Early that year, he co-founded the Velvet Underground with Lou Reed, recruiting his flatmate Angus MacLise and Reed's college friend Sterling Morrison to complete the initial line-up. Just before the band's first paying gig for $75 at Summit High School in New Jersey, MacLise abruptly quit the band because he viewed accepting money for art as selling out; he was replaced by Maureen Tucker as the band's drummer. Initially hired to play that one show, she soon became a permanent member and her tribal pounding style became an integral part of the band's music, despite the initial objections of Cale to the band having a female drummer.

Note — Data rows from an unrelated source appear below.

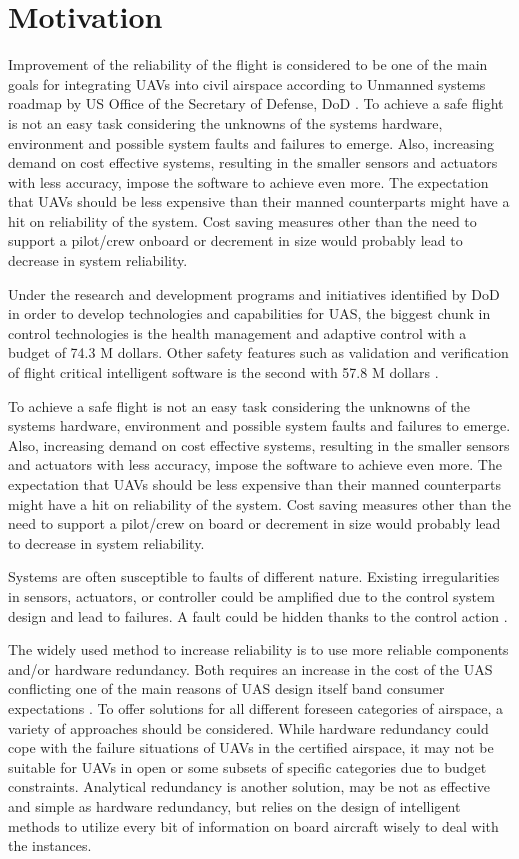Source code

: \section{Motivation}

Improvement of the reliability of the flight is considered to be one of the main goals for integrating UAVs into civil airspace according to Unmanned systems roadmap by US Office of the Secretary of Defense, DoD \cite{UnmannedSystemsRoadmapDoD}. 
To achieve a safe flight is not an easy task considering the unknowns of the systems hardware, environment and possible system faults and failures to emerge. 
Also, increasing demand on cost effective systems, resulting in the smaller sensors and actuators with less accuracy, impose the software to achieve even more. 
The expectation that UAVs should be less expensive than their manned counterparts might have a hit on reliability of the system. Cost saving measures other than the need to support a pilot/crew onboard or decrement in size would probably lead to decrease in system reliability.

Under the research and development programs and initiatives identified by DoD in order to develop technologies and capabilities for UAS, the biggest chunk in control technologies is the health management and adaptive control with a budget of 74.3 M dollars. 
Other safety features such as validation and verification of flight critical intelligent software is the second with 57.8 M dollars \cite{UnmannedSystemsRoadmapDoD}. 

To achieve a safe flight is not an easy task considering the unknowns of the systems hardware, environment and possible system faults and failures to emerge. Also, increasing demand on cost effective systems, resulting in the smaller sensors and actuators with less accuracy, impose the software to achieve even more. The expectation that UAVs should be less expensive than their manned counterparts might have a hit on reliability of the system. Cost saving measures other than the need to support a pilot/crew on board or decrement in size would probably lead to decrease in system reliability.

Systems are often susceptible to faults of different nature. Existing irregularities in sensors, actuators, or controller could be amplified due to the control system design and lead to failures. A fault could be hidden thanks to the control action \cite{ducard2009fault}.

The widely used method to increase reliability is to use more reliable components and/or hardware redundancy. Both requires an increase in the cost of the UAS conflicting one of the main reasons of UAS design itself band consumer expectations \cite{angelov2012sense}. To offer solutions for all different foreseen categories of airspace, a variety of approaches should be considered. While hardware redundancy could cope with the failure situations of UAVs in the certified airspace, it may not be suitable for UAVs in open or some subsets of specific categories due to budget constraints. Analytical redundancy is another solution, may be not as effective and simple as hardware redundancy, but relies on the design of intelligent methods to utilize every bit of information on board aircraft wisely to deal with the instances.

On his aforementioned visit to Britain in the summer of 1965, Cale shopped a crudely recorded, acoustic-based Velvet Underground demo reel to several luminaries in the British rock scene (including Marianne Faithfull) with the intention of securing a record deal. Although this failed to manifest, the tape was disseminated throughout the UK underground over the following eighteen months by such figures as producer Joe Boyd and Mick Farren of the Deviants. As a result, the Deviants, the Yardbirds and David Bowie had all covered Velvet Underground songs prior to the release of their debut album in 1967.
The very first commercially available recording of the Velvet Underground, an instrumental track called "Loop" given away with Aspen Magazine, was a feedback experiment written and conducted by Cale. His creative relationship with Reed was integral to the sound of the Velvet Underground's first two albums, The Velvet Underground & Nico (recorded in 1966, released in 1967) and White Light/White Heat (recorded in 1967, released in 1968). On these albums he plays viola, bass guitar and piano, and sings occasional backing vocals. White Light/White Heat also features Cale on organ (on "Sister Ray") as well as two vocal turns: "Lady Godiva's Operation", an experimental song where he shares lead vocal duties with Reed, and "The Gift", a long spoken word piece written by Reed written during his time at Syracuse University. Though Cale co-wrote the music to several songs, his most distinctive contribution is the electrically-amplified viola. He also played celesta on "Sunday Morning". Cale also played on Nico's 1967 debut album, Chelsea Girl, which includes songs co-written by Velvet Underground members Cale, Reed and Morrison, who also appear as musicians. Cale makes his debut as lyricist on "Winter Song" "Wrap Your Troubles in Dreams", and "Little Sister".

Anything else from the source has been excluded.